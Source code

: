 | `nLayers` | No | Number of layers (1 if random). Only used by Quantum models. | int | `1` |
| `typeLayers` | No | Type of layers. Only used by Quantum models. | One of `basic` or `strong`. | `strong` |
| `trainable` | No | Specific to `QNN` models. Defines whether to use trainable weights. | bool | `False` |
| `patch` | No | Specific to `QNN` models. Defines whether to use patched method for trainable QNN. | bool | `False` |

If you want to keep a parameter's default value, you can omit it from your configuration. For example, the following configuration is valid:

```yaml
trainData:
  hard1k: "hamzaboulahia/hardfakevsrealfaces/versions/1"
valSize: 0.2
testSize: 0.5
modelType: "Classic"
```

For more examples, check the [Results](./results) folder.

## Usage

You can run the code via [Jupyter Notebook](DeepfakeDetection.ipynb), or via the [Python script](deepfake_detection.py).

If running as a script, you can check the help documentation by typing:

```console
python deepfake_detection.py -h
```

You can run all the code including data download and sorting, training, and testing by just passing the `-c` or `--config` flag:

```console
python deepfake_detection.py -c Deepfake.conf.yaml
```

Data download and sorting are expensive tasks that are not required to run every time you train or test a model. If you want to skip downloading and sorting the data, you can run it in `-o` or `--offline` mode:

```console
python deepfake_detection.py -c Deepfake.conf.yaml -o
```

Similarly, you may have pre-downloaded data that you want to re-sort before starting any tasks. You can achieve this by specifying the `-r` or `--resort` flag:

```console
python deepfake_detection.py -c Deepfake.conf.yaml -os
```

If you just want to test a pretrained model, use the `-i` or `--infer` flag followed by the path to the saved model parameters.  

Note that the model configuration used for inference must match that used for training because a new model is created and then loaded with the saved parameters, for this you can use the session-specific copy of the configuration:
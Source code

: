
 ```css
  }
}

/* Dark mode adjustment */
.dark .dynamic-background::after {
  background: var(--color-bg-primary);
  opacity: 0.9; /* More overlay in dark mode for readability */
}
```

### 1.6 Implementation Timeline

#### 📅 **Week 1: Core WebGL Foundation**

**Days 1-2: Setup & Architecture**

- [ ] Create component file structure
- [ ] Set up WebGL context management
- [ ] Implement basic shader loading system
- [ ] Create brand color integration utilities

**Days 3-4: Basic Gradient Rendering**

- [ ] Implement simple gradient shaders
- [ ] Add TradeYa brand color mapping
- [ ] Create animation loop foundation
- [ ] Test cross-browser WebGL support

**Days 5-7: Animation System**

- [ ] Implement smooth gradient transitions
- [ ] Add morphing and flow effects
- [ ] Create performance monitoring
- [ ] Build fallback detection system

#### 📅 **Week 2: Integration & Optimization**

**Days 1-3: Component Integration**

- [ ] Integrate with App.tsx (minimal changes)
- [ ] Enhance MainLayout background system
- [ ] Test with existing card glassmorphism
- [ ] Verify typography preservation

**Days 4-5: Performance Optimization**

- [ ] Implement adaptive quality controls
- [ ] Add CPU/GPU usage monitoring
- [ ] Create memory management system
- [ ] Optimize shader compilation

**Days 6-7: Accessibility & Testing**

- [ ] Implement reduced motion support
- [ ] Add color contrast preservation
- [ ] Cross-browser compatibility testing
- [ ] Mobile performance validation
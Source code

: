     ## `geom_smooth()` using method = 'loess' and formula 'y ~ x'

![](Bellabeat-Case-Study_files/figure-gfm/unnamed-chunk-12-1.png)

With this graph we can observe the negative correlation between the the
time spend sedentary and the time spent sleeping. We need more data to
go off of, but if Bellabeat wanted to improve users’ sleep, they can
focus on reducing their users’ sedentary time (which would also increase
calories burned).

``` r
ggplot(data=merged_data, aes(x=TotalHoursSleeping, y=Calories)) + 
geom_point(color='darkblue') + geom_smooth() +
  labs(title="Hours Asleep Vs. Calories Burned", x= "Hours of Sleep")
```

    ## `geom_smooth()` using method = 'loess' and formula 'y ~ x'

════

What you output must be the lines from the opening of the material above up to and including the line with "to use trainable", reproduced exactly.

▸ **Written response**
Source code

: | `nLayers` | No | Number of layers (1 if random). Only used by Quantum models. | int | `1` |
| `typeLayers` | No | Type of layers. Only used by Quantum models. | One of `basic` or `strong`. | `strong` |
| `trainable` | No | Specific to `QNN` models. Defines whether to use trainable weights. | bool | `False` |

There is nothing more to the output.